【罂粟摘要】预测大手术后的剧烈疼痛:围手术期质量改进计划 (PQIP) 数据集的二次分析
预测大手术后的剧烈疼痛:围手术期质量改进计划 (PQIP) 数据集的二次分析
贵州医科大学 麻醉与心脏电生理课题组
翻 译:柏 雪 编 辑:柏 雪 审 校:曹 莹
背景:急性术后疼痛很常见,令人痛苦并且与发病率增加有关。有针对性的干预可以阻止其发展。我们的目标是开发并在内部验证一种预测工具,以预先识别大手术后导致严重疼痛风险的患者。
方法:我们分析了来自英国围手术期质量改进计划的数据,以开发和验证逻辑回归模型:主要结局为使用术前变量预测术后第一天的剧烈疼痛。二次分析包括使用围手术期变量。这项研究纳入了17079例接受大手术的患者数据,3140 名 (18.4%) 患者报告有剧烈疼痛,其中在女性、癌症患者或胰岛素依赖型糖尿病患者、术前吸烟者和服用基础阿片类药物的患者中更为普遍。

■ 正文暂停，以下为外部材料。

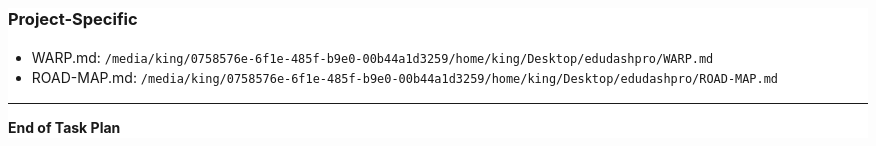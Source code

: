 ### Project-Specific
- WARP.md: `/media/king/0758576e-6f1e-485f-b9e0-00b44a1d3259/home/king/Desktop/edudashpro/WARP.md`
- ROAD-MAP.md: `/media/king/0758576e-6f1e-485f-b9e0-00b44a1d3259/home/king/Desktop/edudashpro/ROAD-MAP.md`

---

**End of Task Plan**

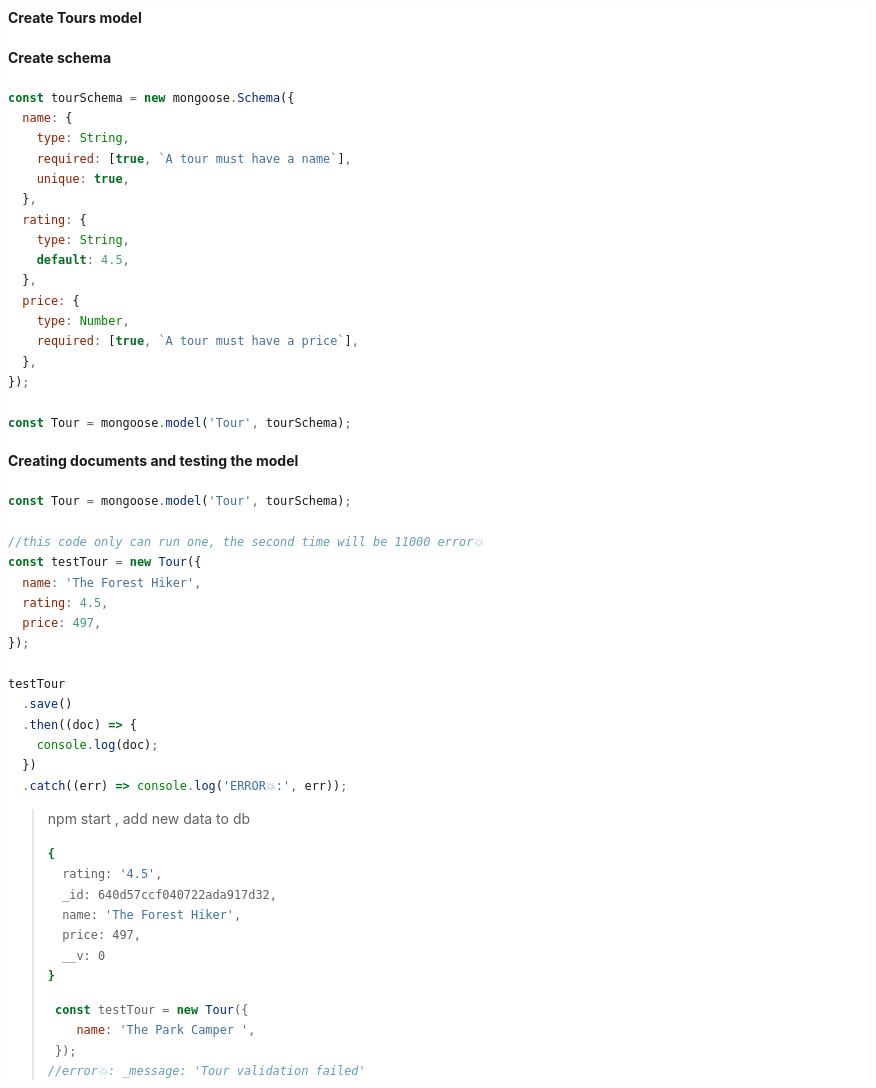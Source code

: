 #### Create Tours model

#### Create schema

```js
const tourSchema = new mongoose.Schema({
  name: {
    type: String,
    required: [true, `A tour must have a name`],
    unique: true,
  },
  rating: {
    type: String,
    default: 4.5,
  },
  price: {
    type: Number,
    required: [true, `A tour must have a price`],
  },
});

const Tour = mongoose.model('Tour', tourSchema);
```

####  Creating documents and testing the model

```js
const Tour = mongoose.model('Tour', tourSchema);

//this code only can run one, the second time will be 11000 error💥
const testTour = new Tour({
  name: 'The Forest Hiker',
  rating: 4.5,
  price: 497,
});

testTour
  .save()
  .then((doc) => {
    console.log(doc);
  })
  .catch((err) => console.log('ERROR💥:', err));
```

> npm start , add new data to db 
>
> ```bash
> {
>   rating: '4.5',
>   _id: 640d57ccf040722ada917d32,
>   name: 'The Forest Hiker',
>   price: 497,
>   __v: 0
> }
> ```
>
> ```js
>  const testTour = new Tour({
>     name: 'The Park Camper ',
>  });
> //error💥: _message: 'Tour validation failed'
> ```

结果:我们的最终模型包括 25 个术前预测因子,其校正C统计量为 0.66 且校准良好(平均绝对误差 0.005,p = 0.35)。决策曲线分析提出了 20-30% 预测风险的最佳临界值来识别高风险个体。潜在可改变的风险因素包括吸烟状况和患者的心理健康指标。不可改变的因素包括患者年龄、性别及手术因素。通过添加术中变量(似然比 χ2 496.5,p < 0.001)来增强鉴别能力,但不是通过添加基础阿片类药物的使用数据。
结论:在内部验证中,我们的术前预测模型经过了很好的校准,但辨别力适中。纳入围手术期协变量后性能得到改善,这表明单独的术前变量不足以充分预测术后疼痛。
原始文献来源:R. A. Armstrong, A. Fayaz, G. L. P. Manning, et, al. Predicting severe pain after major surgery: a secondary analysis of the Peri-operative Quality Improvement Programme (PQIP) dataset. Anaesthesia 2023 doi:10.1111/anae.
英文原文:
Predicting severe pain after major surgery: a secondary analysis of the Peri-operative Quality Improvement Programme (PQIP) dataset.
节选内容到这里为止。